- Activity -
Where does "possible" appear in the data? Return each line that holds it.

- Supplied data -
▼

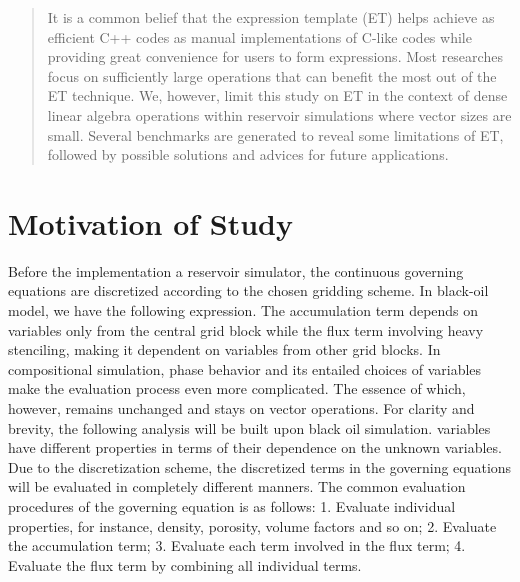 \documentclass[10pt]{article}
\begin{document}
\maketitle

\begin{abstract}
It is a common belief that the expression template (ET) helps achieve as efficient C++ codes as manual implementations of C-like codes while providing great convenience for users to form expressions. Most researches focus on sufficiently large operations that can benefit the most out of the ET technique. We, however, limit this study on ET in the context of dense linear algebra operations within reservoir simulations where vector sizes are small. Several benchmarks are generated to reveal some limitations of ET, followed by possible solutions and advices for future applications.
\end{abstract}

\section{Motivation of Study}
Before the implementation a reservoir simulator, the continuous governing equations are discretized according to the chosen gridding scheme. In black-oil model, we have the following expression. The accumulation term depends on variables only from the central grid block while the flux term involving heavy stenciling, making it dependent on variables from other grid blocks. In compositional simulation, phase behavior and its entailed choices of variables make the evaluation process even more complicated. The essence of which, however, remains unchanged and stays on vector operations. For clarity and brevity, the following analysis will be built upon black oil simulation. 
variables have different properties in terms of their dependence on the unknown variables. Due to the discretization scheme, the discretized terms in the governing equations will be evaluated in completely different manners. The common evaluation procedures of the governing equation is as follows:
1. Evaluate individual properties, for instance, density, porosity, volume factors and so on;
2. Evaluate the accumulation term;
3. Evaluate each term involved in the flux term;
4. Evaluate the flux term by combining all individual terms.
\end{document}
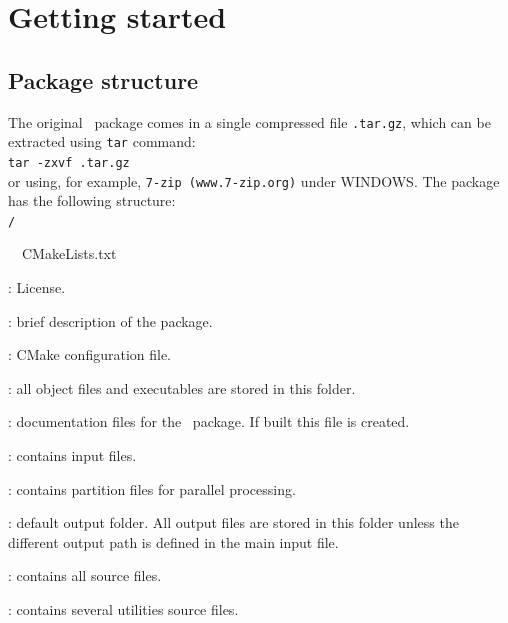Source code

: \chapter{Getting started}
\label{chap:2}
\section{Package structure}
The original \pack\ package comes in a single compressed file \linebreak\texttt{\pack.tar.gz}, which can be extracted using \texttt{tar} command:\\

\texttt{tar -zxvf \pack.tar.gz}\\

or using, for example, \texttt{7-zip (www.7-zip.org)} under WINDOWS. The package has the following structure:\\



\texttt{\pack/}
\begin{adescription}{~~CMakeLists.txt}
\item[~~COPYING]               : License.
\item[~~README]                : brief description of the package.
\item[~~CMakeLists.txt]        : CMake configuration file.
\item[~~bin/]                  : all object files and executables are stored in this folder.
\item[~~doc/]                  : documentation files for the \pack\ package. If built this file is created.
\item[~~input/]                : contains input files.
\item[~~partition/]            : contains partition files for parallel processing.
\item[~~output/]               : default output folder. All output files are stored in this folder unless the different output path is defined in the main input file.
\item[~~src/]                  : contains all source files.
\item[~~util/]                  : contains several utilities source files.
\end{adescription}

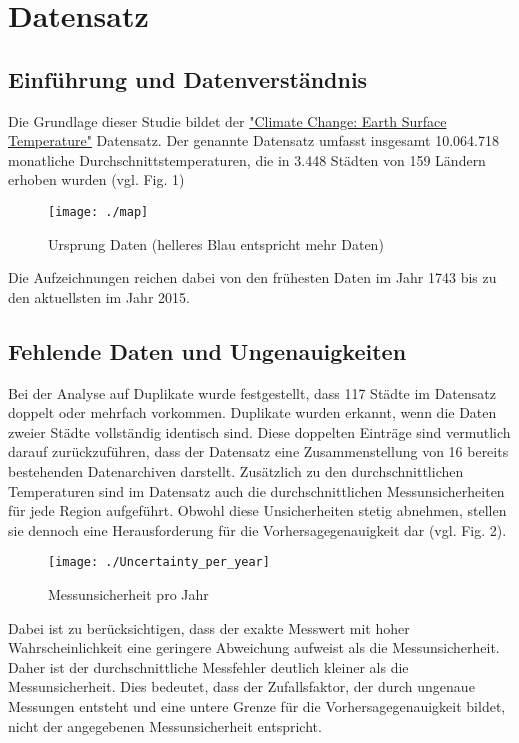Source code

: \documentclass[acmtog, authorversion]{acmart} %
\begin{document}
\section{Datensatz}
\subsection{Einführung und Datenverständnis}
Die Grundlage dieser Studie bildet der \href{https://www.kaggle.com/datasets/berkeleyearth/climate-change-earth-surface-temperature-data?select=GlobalLandTemperaturesByCity.csv}{"Climate Change: Earth Surface Temperature"} Datensatz.
Der genannte Datensatz umfasst insgesamt 10.064.718 monatliche Durchschnittstemperaturen, die in 3.448 Städten von 159 Ländern erhoben wurden (vgl. Fig. 1)
\begin{figure}[htp]
    \flushleft
    \texttt{[image: ./map]}
    \caption{Ursprung Daten (helleres Blau entspricht mehr Daten)}
    \label{fig:sub1}
\end{figure}

Die Aufzeichnungen reichen dabei von den frühesten Daten im Jahr 1743 bis zu den aktuellsten im Jahr 2015.

\subsection{Fehlende Daten und Ungenauigkeiten}
Bei der Analyse auf Duplikate wurde festgestellt, dass 117 Städte im Datensatz doppelt oder mehrfach vorkommen. Duplikate wurden erkannt, wenn die Daten zweier Städte vollständig identisch sind. Diese doppelten Einträge sind vermutlich darauf zurückzuführen, dass der Datensatz eine Zusammenstellung von 16 bereits bestehenden Datenarchiven darstellt. Zusätzlich zu den durchschnittlichen Temperaturen sind im Datensatz auch die durchschnittlichen Messunsicherheiten für jede Region aufgeführt. Obwohl diese Unsicherheiten stetig abnehmen, stellen sie dennoch eine Herausforderung für die Vorhersagegenauigkeit dar (vgl. Fig. 2).
\begin{figure}[htp]
    \flushleft
    \texttt{[image: ./Uncertainty\_per\_year]}
    \label{fig:sub2}
    \caption{Messunsicherheit pro Jahr}
\end{figure}
Dabei ist zu berücksichtigen, dass der exakte Messwert mit hoher Wahrscheinlichkeit eine geringere Abweichung aufweist als die Messunsicherheit. Daher ist der durchschnittliche Messfehler deutlich kleiner als die Messunsicherheit. Dies bedeutet, dass der Zufallsfaktor, der durch ungenaue Messungen entsteht und eine untere Grenze für die Vorhersagegenauigkeit bildet, nicht der angegebenen Messunsicherheit entspricht.
\end{document}
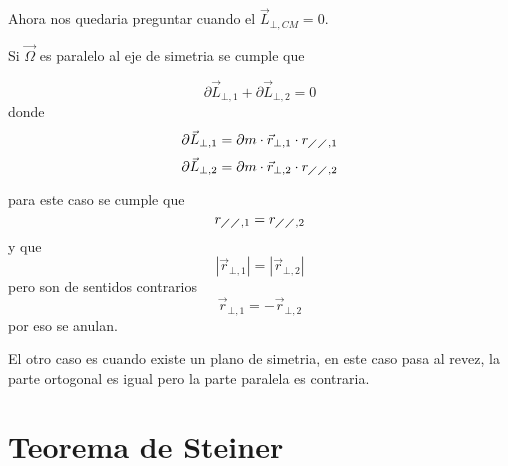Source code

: \documentclass[../Main.tex]{subfiles}
\begin{document}
{    Ahora nos quedaria preguntar cuando el $\vec{L}_{\bot, CM} = 0$.

    Si $\vec{\Omega}$ es paralelo al eje de simetria se cumple que

}

\npage{
}
{

    \begin{equation*}
        \partial \vec{L}_{\bot, 1} + \partial \vec{L}_{\bot, 2} = 0
    \end{equation*}
    donde
    \begin{equation*}
        \partial \vec{L}_{\bot, 1} = \partial m \cdot \vec{r}_{\bot , 1} \cdot r_{\diagup \diagup , 1}
    \end{equation*}
    \begin{equation*}
        \partial \vec{L}_{\bot, 2} = \partial m \cdot \vec{r}_{\bot , 2} \cdot r_{\diagup \diagup , 2}
    \end{equation*}

    para este caso se cumple que
    \begin{equation*}
        r_{\diagup \diagup , 1} = r_{\diagup \diagup , 2}
    \end{equation*}
    y que
    \begin{equation*}
        | \vec{r}_{\bot , 1} | = | \vec{r}_{\bot , 2} |
    \end{equation*}
    pero son de sentidos contrarios
    \begin{equation*}
        \vec{r}_{\bot , 1} =  - \vec{r}_{\bot , 2}
    \end{equation*}
    por eso se anulan.

    El otro caso es cuando existe un plano de simetria, en este caso pasa al revez,
    la parte ortogonal es igual pero la parte paralela es contraria.

    \section{Teorema de Steiner}

}
\end{document}
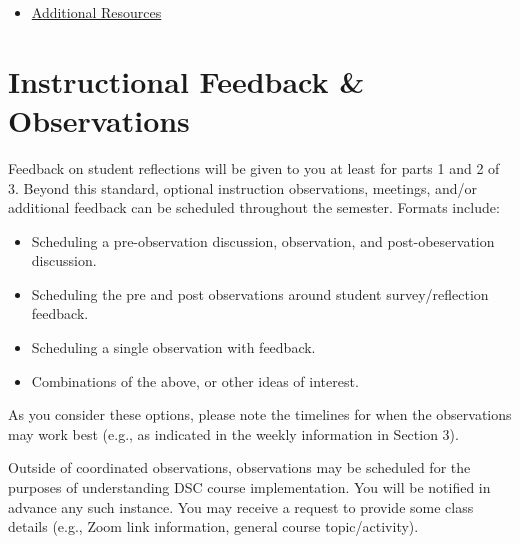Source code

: \documentclass[
]{book}
\providecommand{\tightlist}{%
  \setlength{\itemsep}{0pt}\setlength{\parskip}{0pt}}
\begin{document}
\begin{itemize}
\tightlist
\item
  \href{https://docs.google.com/document/d/1XHivvQ13iZ-qqvm77h7R1OTw4cIv1VwA/edit?usp=sharing\&ouid=112414287104912137071\&rtpof=true\&sd=true}{Additional Resources}
\end{itemize}

\hypertarget{instructional-feedback-observations}{%
\chapter{Instructional Feedback \& Observations}\label{instructional-feedback-observations}}

Feedback on student reflections will be given to you at least for parts 1 and 2 of 3. Beyond this standard, optional instruction observations, meetings, and/or additional feedback can be scheduled throughout the semester. Formats include:

\begin{itemize}
\tightlist
\item
  Scheduling a pre-observation discussion, observation, and post-obeservation discussion.
\item
  Scheduling the pre and post observations around student survey/reflection feedback.
\item
  Scheduling a single observation with feedback.
\item
  Combinations of the above, or other ideas of interest.
\end{itemize}

As you consider these options, please note the timelines for when the observations may work best (e.g., as indicated in the weekly information in Section 3).

Outside of coordinated observations, observations may be scheduled for the purposes of understanding DSC course implementation. You will be notified in advance any such instance. You may receive a request to provide some class details (e.g., Zoom link information, general course topic/activity).

  
\end{document}
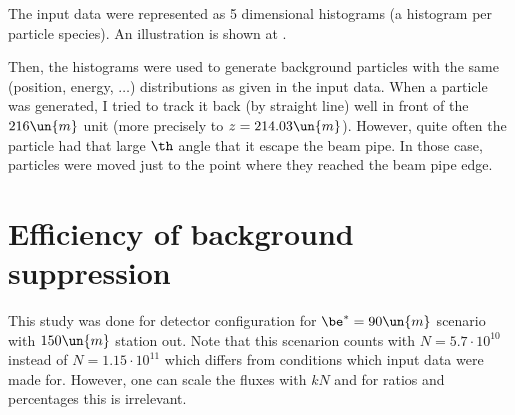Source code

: \iffalse
- table of fluxes (Hz)
--------------------------
   process  rate(Hz)   
--------------------------
        ga   2.4E+05   
  (physics   2.0E+04   for 100mb @ $L = 2E29 cm^-2 s^-1$)
        e-   1.2E+04   
        e+   8.5E+03   
       pi+   9.9E+02   
       pi-   7.4E+02   
         p   4.9E+02   
         n   2.6E+02   
      le n   3.0E+01   
      le p   2.1E+00   
--------------------------
\fi


The input data were represented as 5 dimensional histograms (a histogram per particle species). An illustration is shown at .


Then, the histograms were used to generate background particles with the same (position, energy, $\ldots$) distributions as given in the input data. When a particle was generated, I tried to track it back (by straight line) well in front of the $216\un{m}$ unit (more precisely to $z = 214.03\un{m}$). However, quite often the particle had that large $\th$ angle that it escape the beam pipe. In those case, particles were moved just to the point where they reached the beam pipe edge. 



\section{Efficiency of background suppression}

This study was done for detector configuration for $\be^*=90\un{m}$ scenario with $150\un{m}$ station out. Note that this scenarion counts with $N=5.7\cdot10^{10}$ instead of $N=1.15\cdot10^{11}$ which differs from conditions which input data were made for. However, one can scale the fluxes with $kN$ and for ratios and percentages this is irrelevant.

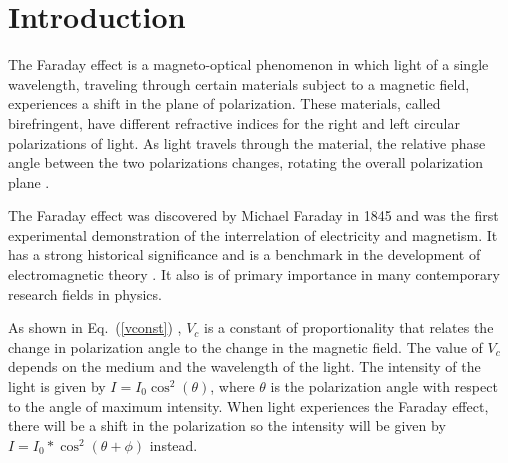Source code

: \documentclass[prb,preprint]{revtex4-1}
\begin{document}
\section{Introduction} 

{The Faraday effect is a magneto-optical phenomenon in which light of a single wavelength, traveling through certain materials subject to a magnetic field, experiences a shift in the plane of polarization. These materials, called birefringent, have different refractive indices for the right and left circular polarizations of light. As light travels through the material, the relative phase angle between the two polarizations changes, rotating the overall polarization plane \cite{melissinos}.  

The Faraday effect was discovered by Michael Faraday in 1845 and was the first experimental demonstration of the interrelation of electricity and magnetism.  It has a strong historical significance and is a benchmark in the development of electromagnetic theory \cite{melissinos}.  It also is of primary importance in many contemporary research fields in physics.    


As shown in Eq.~(\ref{vconst}) , $V_{c}$ is a constant of proportionality that relates the change in polarization angle to the change in the magnetic field.\cite{expphysics} The value of $V_{c}$ depends on the medium and the wavelength of the light. The intensity of the light is given by $I=I_{0}\cos^{2}(\theta)$, where $\theta$ is the polarization angle with respect to the angle of  maximum intensity. When light experiences the Faraday effect, there will be a shift in the polarization so the intensity will be given by $I=I_{0}*\cos^{2}(\theta+\phi)$ instead.
}
\end{document}
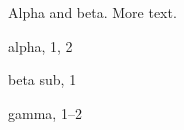 \documentclass{article}
\begin{document}
Alpha and beta.
\newpage
More text.
\begin{theindex}
\item alpha, 1, 2
\item beta
  \subitem sub, 1
\indexspace
\item gamma, 1--2
\end{theindex}
\end{document}
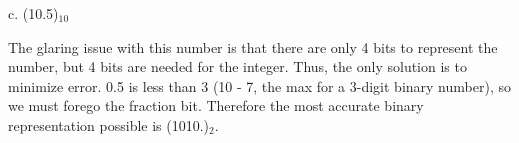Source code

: \documentclass[12pt]{book}
\newenvironment{indented}[1] {
	\begin{list}{}{\setlength{\leftmargin}{#1}}
		\item[]
}{\end{list}}
\begin{document}
	\begin{indented}{5mm}
		c. (10.5)$_{10}$
		\begin{indented}{5mm}
			The glaring issue with this number is that there are only 4 bits to represent the
			number, but 4 bits are needed for the integer. Thus, the only solution is to minimize
			error. 0.5 is less than 3 (10 - 7, the max for a 3-digit binary
			number), so we must forego the fraction bit. Therefore the most accurate binary
			representation possible is (1010.)$_2$.
		\end{indented}
	\end{indented}
\end{document}
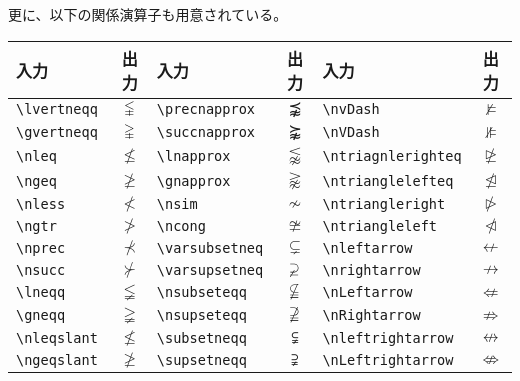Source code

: 更に、以下の関係演算子も用意されている。
\begin{longtable}{@{}lclclc@{}}
  入力                      & 出力                 & 入力                        & 出力                   & 入力                     & 出力                \\ \toprule
  \verb`\lvertneqq        ` & $\lvertneqq$         & \verb`\precnapprox        ` & $\precnapprox$         & \verb`\nvDash`           & $\nvDash$           \\
  \verb`\gvertneqq`         & $\gvertneqq$         & \verb`\succnapprox`         & $\succnapprox$         & \verb`\nVDash`           & $\nVDash$           \\
  \verb`\nleq`              & $\nleq$              & \verb`\lnapprox`            & $\lnapprox$            & \verb`\ntriagnlerighteq` & $\ntrianglerighteq$ \\
  \verb`\ngeq`              & $\ngeq$              & \verb`\gnapprox`            & $\gnapprox$            & \verb`\ntrianglelefteq`  & $\ntrianglelefteq$  \\
  \verb`\nless`             & $\nless$             & \verb`\nsim`                & $\nsim$                & \verb`\ntriangleright`   & $\ntriangleright$   \\
  \verb`\ngtr`              & $\ngtr$              & \verb`\ncong`               & $\ncong$               & \verb`\ntriangleleft`    & $\ntriangleleft$    \\
  \verb`\nprec`             & $\nprec$             & \verb`\varsubsetneq`        & $\varsubsetneq$        & \verb`\nleftarrow`       & $\nleftarrow$       \\
  \verb`\nsucc`             & $\nsucc$             & \verb`\varsupsetneq`        & $\varsupsetneq$        & \verb`\nrightarrow`      & $\nrightarrow$      \\
  \verb`\lneqq`             & $\lneqq$             & \verb`\nsubseteqq`          & $\nsubseteqq$          & \verb`\nLeftarrow`       & $\nLeftarrow$       \\
  \verb`\gneqq`             & $\gneqq$             & \verb`\nsupseteqq`          & $\nsupseteqq$          & \verb`\nRightarrow`      & $\nRightarrow$      \\
  \verb`\nleqslant`         & $\nleqslant$         & \verb`\subsetneqq`          & $\subsetneqq$          & \verb`\nleftrightarrow`  & $\nleftrightarrow$  \\
  \verb`\ngeqslant`         & $\ngeqslant$         & \verb`\supsetneqq`          & $\supsetneqq$          & \verb`\nLeftrightarrow`  & $\nLeftrightarrow$  \\

\end{longtable}
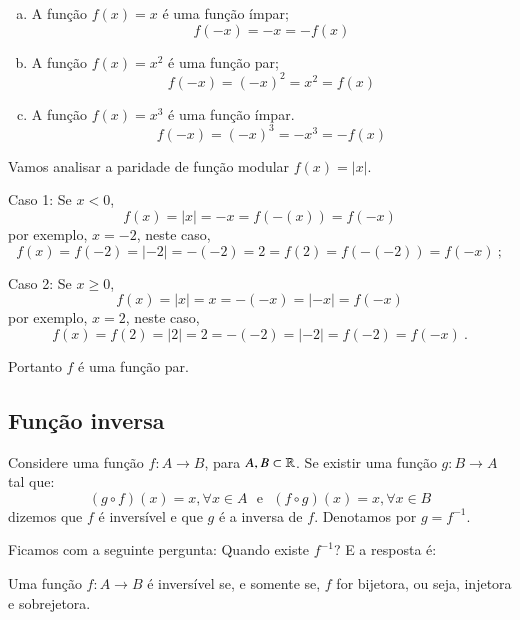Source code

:  \begin{exem}
  \begin{enumerate}[a)]
   \item A função $f(x)= x$ é uma função ímpar;
   \[f(-x)= -x= -f(x) \]
   \item A função $f(x)= x^2$ é uma função par;
   \[f(-x)= (-x)^2= x^2 = f(x) \]
   \item A função $f(x)= x^3$ é uma função ímpar.
   \[f(-x)= (-x)^3= -x^3= -f(x)\]
  \end{enumerate}
 \end{exem}

 \begin{exem}
  Vamos analisar a paridade de função modular $f(x)= |x|$.

  Caso 1: Se $x < 0$,
  \[f(x)= |x|= -x= f(-(x))= f(-x)\]
  por exemplo, $x= -2$, neste caso,
  \[f(x)= f(-2)= |-2|= -(-2)= 2= f(2)= f(-(-2))= f(-x) \ ;\]

  Caso 2: Se $x \geq 0$,
  \[f(x)= |x|= x= -(-x)= |-x|= f(-x)\]
  por exemplo, $x= 2$, neste caso,
  \[f(x)= f(2)= |2|= 2= -(-2)= |-2|= f(-2)= f(-x) \ .\]

  Portanto $f$ é uma função par.
 \end{exem}


  \subsection{Função inversa}

 Considere uma função $f: A \rightarrow B$, para $A, B \subset \mathbb{R}$. Se existir uma função $g: B \rightarrow A$ tal que:
 \[(g \circ f)(x)= x, \forall x \in A \ \ \ \text {e} \ \ \
 (f \circ g)(x)= x, \forall x \in B\]
 dizemos que $f$ é inversível e que $g$ é a inversa de $f$. Denotamos por $g= f^{-1}$.

 Ficamos com a seguinte pergunta: Quando existe $f^{-1}$? E a resposta é:

 \vskip0.3cm

 \colorbox{azul}{
 \begin{minipage}{0.9\linewidth}
 \begin{center}
 Uma função $f: A \to B$ é inversível se, e somente se, $f$ for bijetora, ou seja, injetora e sobrejetora.
 \end{center}
 \end{minipage}}

 \vskip0.3cm

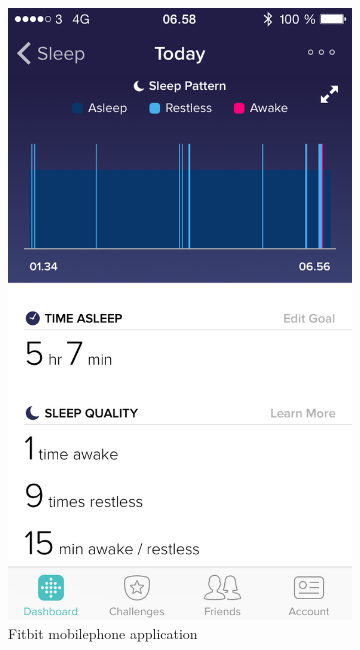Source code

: \documentclass[12pt]{article} %
\begin{document}
\begin{figure}[H]
    \centering
    \begin{subfigure}[b]{0.45\textwidth}
        \includegraphics[width=\textwidth]{img/26-10-fitbit}
        \caption{Fitbit mobilephone application}
        \label{fig:fitbit1}
    \end{subfigure}
    ~ %
    \begin{subfigure}[b]{0.45\textwidth}

\end{subfigure}
\end{figure}
\end{document}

▲

- Output -
It is a common belief that the expression template (ET) helps achieve as efficient C++ codes as manual implementations of C-like codes while providing great convenience for users to form expressions. Most researches focus on sufficiently large operations that can benefit the most out of the ET technique. We, however, limit this study on ET in the context of dense linear algebra operations within reservoir simulations where vector sizes are small. Several benchmarks are generated to reveal some limitations of ET, followed by possible solutions and advices for future applications.
			representation possible is (1010.)$_2$.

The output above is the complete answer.